Friday, June 08, 2012
Primum non nocere - First, Do No Harm
Primum non nocere, is a phrase we connect to the Hippocratic Oath, a pledge for Doctors to abstain from doing harm. What if, we all lived by this phrase ? What would our lives look like ? More importantly, what would the lives of our spouses look like ? Our children's lives ? Our neighbors, our fellow workers, etc ?
Sometimes, without much thought, we say and do things to harm the very ones we love the most. And often our own "self talk" harms us.

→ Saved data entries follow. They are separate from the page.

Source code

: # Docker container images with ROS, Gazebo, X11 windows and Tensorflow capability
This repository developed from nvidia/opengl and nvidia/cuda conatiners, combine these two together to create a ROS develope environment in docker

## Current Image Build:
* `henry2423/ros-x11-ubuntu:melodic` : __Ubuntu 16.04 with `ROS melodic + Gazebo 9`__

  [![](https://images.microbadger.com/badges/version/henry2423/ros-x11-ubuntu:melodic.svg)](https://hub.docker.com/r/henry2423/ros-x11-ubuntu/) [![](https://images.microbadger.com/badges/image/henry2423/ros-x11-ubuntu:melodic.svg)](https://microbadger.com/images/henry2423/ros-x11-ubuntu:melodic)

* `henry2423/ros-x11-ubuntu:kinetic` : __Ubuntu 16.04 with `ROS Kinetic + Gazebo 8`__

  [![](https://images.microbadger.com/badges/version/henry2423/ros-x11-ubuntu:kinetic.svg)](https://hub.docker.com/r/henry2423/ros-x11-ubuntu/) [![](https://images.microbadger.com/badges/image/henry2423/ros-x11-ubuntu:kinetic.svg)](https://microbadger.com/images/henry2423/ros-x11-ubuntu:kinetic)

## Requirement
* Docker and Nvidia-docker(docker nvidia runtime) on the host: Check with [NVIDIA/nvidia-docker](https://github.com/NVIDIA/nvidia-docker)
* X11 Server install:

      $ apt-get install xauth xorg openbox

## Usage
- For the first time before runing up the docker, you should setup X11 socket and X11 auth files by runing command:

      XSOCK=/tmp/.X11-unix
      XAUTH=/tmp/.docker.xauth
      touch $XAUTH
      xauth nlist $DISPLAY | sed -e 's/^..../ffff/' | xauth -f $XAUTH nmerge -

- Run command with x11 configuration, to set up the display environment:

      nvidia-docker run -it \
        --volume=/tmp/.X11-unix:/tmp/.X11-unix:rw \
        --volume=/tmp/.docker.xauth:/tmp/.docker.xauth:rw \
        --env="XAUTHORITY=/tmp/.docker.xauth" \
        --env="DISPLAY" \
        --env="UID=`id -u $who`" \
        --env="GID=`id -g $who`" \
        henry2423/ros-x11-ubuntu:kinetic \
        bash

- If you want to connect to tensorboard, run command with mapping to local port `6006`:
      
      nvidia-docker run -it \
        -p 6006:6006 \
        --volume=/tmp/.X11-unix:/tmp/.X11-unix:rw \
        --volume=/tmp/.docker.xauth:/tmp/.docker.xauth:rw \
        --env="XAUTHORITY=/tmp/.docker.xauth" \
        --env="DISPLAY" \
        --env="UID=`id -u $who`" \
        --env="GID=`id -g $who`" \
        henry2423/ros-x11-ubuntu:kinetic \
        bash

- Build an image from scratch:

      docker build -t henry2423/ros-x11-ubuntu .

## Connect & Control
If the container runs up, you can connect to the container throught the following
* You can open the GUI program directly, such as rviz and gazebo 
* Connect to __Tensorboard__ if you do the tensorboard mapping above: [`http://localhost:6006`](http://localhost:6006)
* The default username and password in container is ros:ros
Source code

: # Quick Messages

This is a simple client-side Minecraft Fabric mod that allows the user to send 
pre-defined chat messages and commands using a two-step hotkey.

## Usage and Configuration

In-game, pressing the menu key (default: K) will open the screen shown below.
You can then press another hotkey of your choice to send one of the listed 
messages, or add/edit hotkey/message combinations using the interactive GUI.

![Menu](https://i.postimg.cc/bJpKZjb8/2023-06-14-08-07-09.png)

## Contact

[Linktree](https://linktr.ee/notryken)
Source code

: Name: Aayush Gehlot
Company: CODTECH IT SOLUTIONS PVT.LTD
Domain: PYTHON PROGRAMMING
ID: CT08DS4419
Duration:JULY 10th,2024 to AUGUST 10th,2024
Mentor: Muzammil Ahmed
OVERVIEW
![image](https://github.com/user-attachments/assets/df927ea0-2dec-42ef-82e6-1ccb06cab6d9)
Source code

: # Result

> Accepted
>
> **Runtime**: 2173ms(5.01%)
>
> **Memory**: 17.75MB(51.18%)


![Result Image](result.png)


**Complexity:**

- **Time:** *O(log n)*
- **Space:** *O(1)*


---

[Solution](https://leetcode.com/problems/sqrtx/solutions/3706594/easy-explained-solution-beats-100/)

In the past two months, I have had much time to think deeply about what really matters in life. When Mei-Ling was handing on to life by a very thin thread, I never once thought about my pretty dishes, my new drapes, what was hanging in my closet, what kind of car I drove or wished I drove. I never once thought about how my hair looked, or if my shoes matched my purse. I thought only about the frailty of life and how each and every word and deed has an impact on those we come in contact with. I thought about life's purpose, about why we are here on earth. I thought about the power of our thoughts and actions, each and every one. In retrospect, I measured out with care, the things in life that really matter. This morning I woke thinking about having peace in my heart that was firm and unshakable, and how that must feel. I thought about my daughter Melissa, who is having a birthday today, and how every word and action I have taken since the day she was born has had an impact on her life. Did I weigh every one of them against the adage that I should "first, do no harm" ? Probably not. I am sure there are times I was not as kind as I should have been, or as considerate as I could have been. There have been times when I reacted before thinking about my words. We live in a world that bombards us through social media, and plain old media, about what we should like, want, have, say, do etc, but very few of them come with any consideration as to if our wanting this or that might harm another. Do those new kitchen gadgets come with a cost ? Do those shoes really make us happy long term and fill us with inner peace ? Do they take away from our meeting the needs of some child going without lunch, or perhaps take only thoughts in our heads about who we really are and what we need to be at peace ? I am examining my life right now, seeking to find the correct path, the one that includes doing good, doing no harm, honoring God and filling my life with gratitude for all that He has so graciously given me. To live each day filled not with want and desire for more things, but to live each day filled with the desire to fill the empty spaces with peace and unconditional love.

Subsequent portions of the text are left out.